START Material supplied
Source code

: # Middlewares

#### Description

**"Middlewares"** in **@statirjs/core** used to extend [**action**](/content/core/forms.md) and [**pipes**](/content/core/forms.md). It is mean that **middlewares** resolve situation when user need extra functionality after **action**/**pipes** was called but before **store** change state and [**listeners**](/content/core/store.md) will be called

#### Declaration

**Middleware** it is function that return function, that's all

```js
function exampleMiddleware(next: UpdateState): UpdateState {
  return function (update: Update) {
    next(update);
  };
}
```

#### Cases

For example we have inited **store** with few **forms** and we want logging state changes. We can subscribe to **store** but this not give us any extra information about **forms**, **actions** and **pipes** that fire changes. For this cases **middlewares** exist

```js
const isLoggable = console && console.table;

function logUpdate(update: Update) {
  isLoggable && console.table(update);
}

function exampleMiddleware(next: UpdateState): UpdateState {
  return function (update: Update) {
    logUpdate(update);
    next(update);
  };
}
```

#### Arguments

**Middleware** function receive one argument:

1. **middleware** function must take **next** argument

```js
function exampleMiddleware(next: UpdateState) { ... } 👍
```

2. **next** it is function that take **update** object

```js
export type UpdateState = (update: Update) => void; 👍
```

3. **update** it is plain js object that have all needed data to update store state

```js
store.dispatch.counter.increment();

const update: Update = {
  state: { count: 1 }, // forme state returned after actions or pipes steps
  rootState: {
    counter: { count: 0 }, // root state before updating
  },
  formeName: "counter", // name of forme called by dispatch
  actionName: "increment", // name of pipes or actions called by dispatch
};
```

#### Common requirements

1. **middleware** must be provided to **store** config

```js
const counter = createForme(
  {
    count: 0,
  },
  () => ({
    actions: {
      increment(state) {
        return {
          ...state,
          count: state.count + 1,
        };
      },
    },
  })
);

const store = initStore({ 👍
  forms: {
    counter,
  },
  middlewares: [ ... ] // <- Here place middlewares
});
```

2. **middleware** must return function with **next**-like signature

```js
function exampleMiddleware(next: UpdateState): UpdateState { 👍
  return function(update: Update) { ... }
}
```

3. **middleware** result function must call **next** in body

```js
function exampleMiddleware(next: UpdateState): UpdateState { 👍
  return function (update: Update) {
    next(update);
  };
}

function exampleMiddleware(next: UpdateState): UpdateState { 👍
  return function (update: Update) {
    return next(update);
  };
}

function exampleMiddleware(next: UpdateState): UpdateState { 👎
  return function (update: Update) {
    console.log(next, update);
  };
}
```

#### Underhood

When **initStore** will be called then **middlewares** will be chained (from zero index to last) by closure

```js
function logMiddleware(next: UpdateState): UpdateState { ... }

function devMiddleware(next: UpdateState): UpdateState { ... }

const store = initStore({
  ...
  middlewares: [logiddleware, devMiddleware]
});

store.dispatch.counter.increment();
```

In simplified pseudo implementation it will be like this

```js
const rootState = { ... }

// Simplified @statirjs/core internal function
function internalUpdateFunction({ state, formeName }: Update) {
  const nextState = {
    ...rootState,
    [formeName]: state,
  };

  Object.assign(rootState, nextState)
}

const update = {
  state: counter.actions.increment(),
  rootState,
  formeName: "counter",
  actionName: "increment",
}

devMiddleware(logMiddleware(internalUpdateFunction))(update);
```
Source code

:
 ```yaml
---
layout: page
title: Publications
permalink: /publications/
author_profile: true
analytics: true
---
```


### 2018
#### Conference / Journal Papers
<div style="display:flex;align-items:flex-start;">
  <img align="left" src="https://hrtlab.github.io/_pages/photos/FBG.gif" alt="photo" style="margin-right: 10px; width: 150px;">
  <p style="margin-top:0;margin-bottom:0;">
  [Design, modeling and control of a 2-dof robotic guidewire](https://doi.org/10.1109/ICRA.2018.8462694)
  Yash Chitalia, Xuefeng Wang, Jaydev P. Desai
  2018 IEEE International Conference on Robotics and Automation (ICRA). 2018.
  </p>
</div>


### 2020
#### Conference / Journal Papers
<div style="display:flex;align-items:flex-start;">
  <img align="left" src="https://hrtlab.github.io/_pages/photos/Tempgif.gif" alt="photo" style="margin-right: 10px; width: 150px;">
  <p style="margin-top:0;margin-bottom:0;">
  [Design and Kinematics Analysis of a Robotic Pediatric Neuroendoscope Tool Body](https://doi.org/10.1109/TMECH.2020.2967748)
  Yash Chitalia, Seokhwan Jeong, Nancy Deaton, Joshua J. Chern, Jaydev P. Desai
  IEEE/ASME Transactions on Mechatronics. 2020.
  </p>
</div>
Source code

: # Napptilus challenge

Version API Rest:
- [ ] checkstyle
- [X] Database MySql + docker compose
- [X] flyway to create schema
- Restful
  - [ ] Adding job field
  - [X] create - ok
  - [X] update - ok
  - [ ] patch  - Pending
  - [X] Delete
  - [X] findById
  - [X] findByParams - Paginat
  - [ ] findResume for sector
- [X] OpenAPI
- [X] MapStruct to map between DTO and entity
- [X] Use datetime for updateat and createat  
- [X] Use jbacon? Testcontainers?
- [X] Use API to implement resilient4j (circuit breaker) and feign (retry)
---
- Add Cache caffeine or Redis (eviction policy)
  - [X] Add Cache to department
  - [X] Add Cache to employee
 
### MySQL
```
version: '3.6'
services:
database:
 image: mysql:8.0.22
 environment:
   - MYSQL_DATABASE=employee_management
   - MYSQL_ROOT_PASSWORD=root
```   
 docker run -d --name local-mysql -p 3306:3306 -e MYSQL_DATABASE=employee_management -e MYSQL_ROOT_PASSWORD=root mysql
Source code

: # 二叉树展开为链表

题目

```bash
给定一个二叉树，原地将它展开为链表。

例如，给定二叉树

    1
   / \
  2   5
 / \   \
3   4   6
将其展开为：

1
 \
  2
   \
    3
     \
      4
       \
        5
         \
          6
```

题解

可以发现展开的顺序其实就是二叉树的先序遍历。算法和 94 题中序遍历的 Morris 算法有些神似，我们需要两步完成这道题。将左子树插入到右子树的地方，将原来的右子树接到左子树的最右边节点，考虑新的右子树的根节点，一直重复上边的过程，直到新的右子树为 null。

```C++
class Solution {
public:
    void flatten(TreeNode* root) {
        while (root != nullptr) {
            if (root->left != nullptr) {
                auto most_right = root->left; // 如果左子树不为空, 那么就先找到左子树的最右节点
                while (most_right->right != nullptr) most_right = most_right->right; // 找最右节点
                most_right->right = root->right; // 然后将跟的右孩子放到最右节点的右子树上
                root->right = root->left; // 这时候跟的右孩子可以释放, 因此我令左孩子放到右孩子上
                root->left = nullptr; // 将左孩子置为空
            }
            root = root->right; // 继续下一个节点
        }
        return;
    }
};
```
END Material supplied
● **What you will do**: Please go through each line of the data and count those that contain the string "Cache"; give that number alone.

● **Response for this exercise**: 3